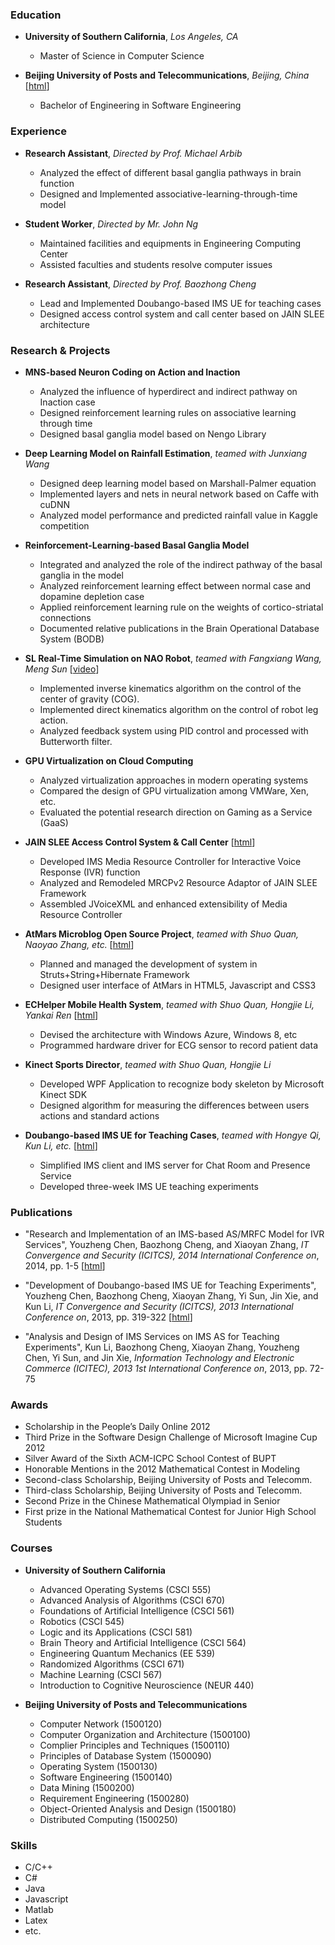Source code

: ### Education

* **University of Southern California**, *Los Angeles, CA*
  * Master of Science in Computer Science
  
* **Beijing University of Posts and Telecommunications**, *Beijing, China* [[html](https://cloudzfy.github.io/bupt/)]
  * Bachelor of Engineering in Software Engineering

### Experience

* **Research Assistant**, *Directed by Prof. Michael Arbib*
  * Analyzed the effect of different basal ganglia pathways in brain function
  * Designed and Implemented associative-learning-through-time model
  
* **Student Worker**, *Directed by Mr. John Ng*
  * Maintained facilities and equipments in Engineering Computing Center
  * Assisted faculties and students resolve computer issues
  
* **Research Assistant**, *Directed by Prof. Baozhong Cheng*
  * Lead and Implemented Doubango-based IMS UE for teaching cases
  * Designed access control system and call center based on JAIN SLEE architecture

### Research & Projects

* **MNS-based Neuron Coding on Action and Inaction**
  * Analyzed the influence of hyperdirect and indirect pathway on Inaction case
  * Designed reinforcement learning rules on associative learning through time
  * Designed basal ganglia model based on Nengo Library
  
* **Deep Learning Model on Rainfall Estimation**, *teamed with Junxiang Wang*
  * Designed deep learning model based on Marshall-Palmer equation
  * Implemented layers and nets in neural network based on Caffe with cuDNN
  * Analyzed model performance and predicted rainfall value in Kaggle competition
  
* **Reinforcement-Learning-based Basal Ganglia Model**
  * Integrated and analyzed the role of the indirect pathway of the basal ganglia in the model
  * Analyzed reinforcement learning effect between normal case and dopamine depletion case
  * Applied reinforcement learning rule on the weights of cortico-striatal connections
  * Documented relative publications in the Brain Operational Database System (BODB)
  
* **SL Real-Time Simulation on NAO Robot**, *teamed with Fangxiang Wang, Meng Sun* [[video](https://vimeo.com/127700707)]
  * Implemented inverse kinematics algorithm on the control of the center of gravity (COG).
  * Implemented direct kinematics algorithm on the control of robot leg action.
  * Analyzed feedback system using PID control and processed with Butterworth filter.
  
* **GPU Virtualization on Cloud Computing**
  * Analyzed virtualization approaches in modern operating systems
  * Compared the design of GPU virtualization among VMWare, Xen, etc.
  * Evaluated the potential research direction on Gaming as a Service (GaaS)
  
* **JAIN SLEE Access Control System & Call Center** [[html](https://cloudzfy.github.io/gryffin-as/)]
  * Developed IMS Media Resource Controller for Interactive Voice Response (IVR) function
  * Analyzed and Remodeled MRCPv2 Resource Adaptor of JAIN SLEE Framework
  * Assembled JVoiceXML and enhanced extensibility of Media Resource Controller
  
* **AtMars Microblog Open Source Project**, *teamed with Shuo Quan, Naoyao Zhang, etc.* [[html](https://cloudzfy.github.io/atmars/)]
  * Planned and managed the development of system in Struts+String+Hibernate Framework
  * Designed user interface of AtMars in HTML5, Javascript and CSS3
  
* **ECHelper Mobile Health System**, *teamed with Shuo Quan, Hongjie Li, Yankai Ren* [[html](https://cloudzfy.github.io/echelper/)]
  * Devised the architecture with Windows Azure, Windows 8, etc
  * Programmed hardware driver for ECG sensor to record patient data
  
* **Kinect Sports Director**, *teamed with Shuo Quan, Hongjie Li*
  * Developed WPF Application to recognize body skeleton by Microsoft Kinect SDK
  * Designed algorithm for measuring the differences between users actions and standard actions
  
* **Doubango-based IMS UE for Teaching Cases**, *teamed with Hongye Qi, Kun Li, etc.* [[html](https://cloudzfy.github.io/myboghe/)]
  * Simplified IMS client and IMS server for Chat Room and Presence Service
  * Developed three-week IMS UE teaching experiments

### Publications

* "Research and Implementation of an IMS-based AS/MRFC Model for IVR Services", Youzheng Chen, Baozhong Cheng, and Xiaoyan Zhang, *IT Convergence and Security (ICITCS), 2014 International Conference on*, 2014, pp. 1-5 [[html](http://ieeexplore.ieee.org/xpl/articleDetails.jsp?arnumber=7021805)]

* "Development of Doubango-based IMS UE for Teaching Experiments", Youzheng Chen, Baozhong Cheng, Xiaoyan Zhang, Yi Sun, Jin Xie, and Kun Li, *IT Convergence and Security (ICITCS), 2013 International Conference on*, 2013, pp. 319-322 [[html](http://ieeexplore.ieee.org/xpl/articleDetails.jsp?arnumber=6717825)]

* "Analysis and Design of IMS Services on IMS AS for Teaching Experiments", Kun Li, Baozhong Cheng, Xiaoyan Zhang, Youzheng Chen, Yi Sun, and Jin Xie, *Information Technology and Electronic Commerce (ICITEC), 2013 1st International Conference on*, 2013, pp. 72-75

### Awards

* Scholarship in the People’s Daily Online 2012
* Third Prize in the Software Design Challenge of Microsoft Imagine Cup 2012
* Silver Award of the Sixth ACM-ICPC School Contest of BUPT
* Honorable Mentions in the 2012 Mathematical Contest in Modeling
* Second-class Scholarship, Beijing University of Posts and Telecomm.
* Third-class Scholarship, Beijing University of Posts and Telecomm.
* Second Prize in the Chinese Mathematical Olympiad in Senior
* First prize in the National Mathematical Contest for Junior High School Students

### Courses

* **University of Southern California**
  * Advanced Operating Systems (CSCI 555)
  * Advanced Analysis of Algorithms (CSCI 670)
  * Foundations of Artificial Intelligence (CSCI 561)
  * Robotics (CSCI 545)
  * Logic and its Applications (CSCI 581)
  * Brain Theory and Artificial Intelligence (CSCI 564)
  * Engineering Quantum Mechanics (EE 539)
  * Randomized Algorithms (CSCI 671)
  * Machine Learning (CSCI 567)
  * Introduction to Cognitive Neuroscience (NEUR 440)

* **Beijing University of Posts and Telecommunications**
  * Computer Network (1500120)
  * Computer Organization and Architecture (1500100)
  * Complier Principles and Techniques (1500110)
  * Principles of Database System (1500090)
  * Operating System (1500130)
  * Software Engineering (1500140)
  * Data Mining (1500200)
  * Requirement Engineering (1500280)
  * Object-Oriented Analysis and Design (1500180)
  * Distributed Computing (1500250)

### Skills

* C/C++
* C#
* Java
* Javascript
* Matlab
* Latex
* etc.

### Work item
The answer must consist of every line from the listing above that includes the word "Resource".

### Result for this task
  * Developed IMS Media Resource Controller for Interactive Voice Response (IVR) function
  * Analyzed and Remodeled MRCPv2 Resource Adaptor of JAIN SLEE Framework
  * Assembled JVoiceXML and enhanced extensibility of Media Resource Controller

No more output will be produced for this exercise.